Given the entries that follow, write out exactly the lines starting at the one containing "- [Trovato un" and ending at the one containing "- [La nomina", both ends included, and only those.

Saved entries:
________

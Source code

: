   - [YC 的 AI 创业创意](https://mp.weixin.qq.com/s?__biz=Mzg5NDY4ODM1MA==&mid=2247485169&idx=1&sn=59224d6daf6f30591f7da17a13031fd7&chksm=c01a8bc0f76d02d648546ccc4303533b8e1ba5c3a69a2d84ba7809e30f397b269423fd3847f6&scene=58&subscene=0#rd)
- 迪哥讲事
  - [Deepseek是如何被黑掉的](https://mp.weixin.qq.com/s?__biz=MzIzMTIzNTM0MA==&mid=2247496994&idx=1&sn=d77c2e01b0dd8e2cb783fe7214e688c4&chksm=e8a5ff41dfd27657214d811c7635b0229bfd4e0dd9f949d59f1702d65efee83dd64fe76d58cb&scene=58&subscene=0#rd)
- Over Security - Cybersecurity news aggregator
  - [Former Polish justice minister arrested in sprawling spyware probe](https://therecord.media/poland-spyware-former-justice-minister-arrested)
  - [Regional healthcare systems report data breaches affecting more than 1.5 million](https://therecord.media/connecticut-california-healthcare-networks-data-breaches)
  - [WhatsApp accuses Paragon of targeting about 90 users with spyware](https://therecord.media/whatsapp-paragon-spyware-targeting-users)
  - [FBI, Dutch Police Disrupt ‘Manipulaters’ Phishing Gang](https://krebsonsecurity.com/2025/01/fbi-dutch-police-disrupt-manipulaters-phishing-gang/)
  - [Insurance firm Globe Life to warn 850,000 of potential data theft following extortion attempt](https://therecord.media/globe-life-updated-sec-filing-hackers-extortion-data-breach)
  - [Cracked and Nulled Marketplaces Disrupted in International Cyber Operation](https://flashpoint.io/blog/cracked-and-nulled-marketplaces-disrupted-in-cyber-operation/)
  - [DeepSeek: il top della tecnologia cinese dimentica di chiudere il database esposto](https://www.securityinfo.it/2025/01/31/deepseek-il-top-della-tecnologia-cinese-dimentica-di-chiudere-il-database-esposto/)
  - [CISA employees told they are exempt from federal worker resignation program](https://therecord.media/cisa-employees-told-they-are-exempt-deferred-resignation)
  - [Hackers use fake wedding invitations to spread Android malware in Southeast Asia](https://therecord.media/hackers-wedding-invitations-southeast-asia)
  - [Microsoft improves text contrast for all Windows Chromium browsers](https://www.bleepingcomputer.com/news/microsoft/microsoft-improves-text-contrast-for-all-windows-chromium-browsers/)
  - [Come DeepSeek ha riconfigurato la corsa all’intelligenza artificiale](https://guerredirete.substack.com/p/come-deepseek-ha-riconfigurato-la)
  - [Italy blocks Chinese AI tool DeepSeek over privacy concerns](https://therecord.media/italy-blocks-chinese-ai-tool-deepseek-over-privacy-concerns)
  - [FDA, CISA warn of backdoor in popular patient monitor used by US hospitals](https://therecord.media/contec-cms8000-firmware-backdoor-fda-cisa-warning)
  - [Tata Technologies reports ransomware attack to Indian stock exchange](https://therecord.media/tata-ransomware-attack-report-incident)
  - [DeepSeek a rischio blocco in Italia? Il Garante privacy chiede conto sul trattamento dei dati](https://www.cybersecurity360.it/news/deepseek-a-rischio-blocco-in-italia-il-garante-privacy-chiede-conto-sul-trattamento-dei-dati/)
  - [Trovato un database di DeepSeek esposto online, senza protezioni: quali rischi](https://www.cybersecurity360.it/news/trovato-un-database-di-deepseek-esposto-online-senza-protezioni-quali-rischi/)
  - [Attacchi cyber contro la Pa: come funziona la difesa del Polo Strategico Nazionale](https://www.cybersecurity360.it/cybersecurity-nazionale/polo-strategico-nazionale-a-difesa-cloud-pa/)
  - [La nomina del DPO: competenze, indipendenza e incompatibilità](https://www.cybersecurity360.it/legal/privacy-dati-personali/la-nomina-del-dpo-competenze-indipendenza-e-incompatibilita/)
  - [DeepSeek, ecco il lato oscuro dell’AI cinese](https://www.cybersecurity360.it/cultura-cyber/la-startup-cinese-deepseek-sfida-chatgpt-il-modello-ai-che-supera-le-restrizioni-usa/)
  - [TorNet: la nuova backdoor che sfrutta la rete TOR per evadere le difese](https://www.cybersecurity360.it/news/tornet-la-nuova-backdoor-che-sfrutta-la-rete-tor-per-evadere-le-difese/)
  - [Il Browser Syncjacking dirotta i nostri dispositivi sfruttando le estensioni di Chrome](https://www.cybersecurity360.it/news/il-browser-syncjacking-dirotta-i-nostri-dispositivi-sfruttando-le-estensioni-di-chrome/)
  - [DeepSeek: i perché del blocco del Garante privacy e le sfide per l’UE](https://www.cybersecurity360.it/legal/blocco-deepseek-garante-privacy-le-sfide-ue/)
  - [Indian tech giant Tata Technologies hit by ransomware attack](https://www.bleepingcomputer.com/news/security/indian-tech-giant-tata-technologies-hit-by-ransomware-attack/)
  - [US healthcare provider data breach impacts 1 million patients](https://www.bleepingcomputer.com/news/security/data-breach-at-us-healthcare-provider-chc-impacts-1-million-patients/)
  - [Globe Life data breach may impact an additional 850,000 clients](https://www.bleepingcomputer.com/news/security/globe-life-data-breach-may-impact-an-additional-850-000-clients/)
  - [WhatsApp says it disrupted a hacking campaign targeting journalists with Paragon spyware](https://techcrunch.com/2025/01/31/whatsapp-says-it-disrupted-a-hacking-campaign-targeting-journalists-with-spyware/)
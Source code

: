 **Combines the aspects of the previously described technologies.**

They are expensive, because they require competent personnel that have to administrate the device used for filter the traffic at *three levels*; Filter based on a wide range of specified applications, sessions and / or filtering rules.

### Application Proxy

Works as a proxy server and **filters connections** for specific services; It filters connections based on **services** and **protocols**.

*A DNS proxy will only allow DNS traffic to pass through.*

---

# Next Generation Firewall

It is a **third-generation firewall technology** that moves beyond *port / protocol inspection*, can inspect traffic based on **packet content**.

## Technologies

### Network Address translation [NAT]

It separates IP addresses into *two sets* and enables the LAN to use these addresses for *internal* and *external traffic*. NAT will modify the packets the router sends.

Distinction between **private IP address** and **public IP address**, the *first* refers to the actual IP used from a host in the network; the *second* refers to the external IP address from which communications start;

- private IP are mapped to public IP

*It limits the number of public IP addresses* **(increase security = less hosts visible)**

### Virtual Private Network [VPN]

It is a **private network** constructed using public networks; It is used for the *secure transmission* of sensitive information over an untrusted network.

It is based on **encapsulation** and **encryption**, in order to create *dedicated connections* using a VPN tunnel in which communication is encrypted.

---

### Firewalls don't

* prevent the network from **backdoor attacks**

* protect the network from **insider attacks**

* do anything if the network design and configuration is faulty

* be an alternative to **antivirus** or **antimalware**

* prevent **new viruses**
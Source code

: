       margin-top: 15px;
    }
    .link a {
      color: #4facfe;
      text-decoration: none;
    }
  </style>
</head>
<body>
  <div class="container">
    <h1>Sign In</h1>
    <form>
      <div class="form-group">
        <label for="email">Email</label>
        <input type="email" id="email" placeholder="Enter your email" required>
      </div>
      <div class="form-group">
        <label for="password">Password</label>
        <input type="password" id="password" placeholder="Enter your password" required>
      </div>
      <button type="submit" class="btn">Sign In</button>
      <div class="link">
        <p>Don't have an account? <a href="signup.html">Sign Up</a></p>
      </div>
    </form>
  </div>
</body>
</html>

________

Solution to the exercise.
  - [Trovato un database di DeepSeek esposto online, senza protezioni: quali rischi](https://www.cybersecurity360.it/news/trovato-un-database-di-deepseek-esposto-online-senza-protezioni-quali-rischi/)
  - [Attacchi cyber contro la Pa: come funziona la difesa del Polo Strategico Nazionale](https://www.cybersecurity360.it/cybersecurity-nazionale/polo-strategico-nazionale-a-difesa-cloud-pa/)
  - [La nomina del DPO: competenze, indipendenza e incompatibilità](https://www.cybersecurity360.it/legal/privacy-dati-personali/la-nomina-del-dpo-competenze-indipendenza-e-incompatibilita/)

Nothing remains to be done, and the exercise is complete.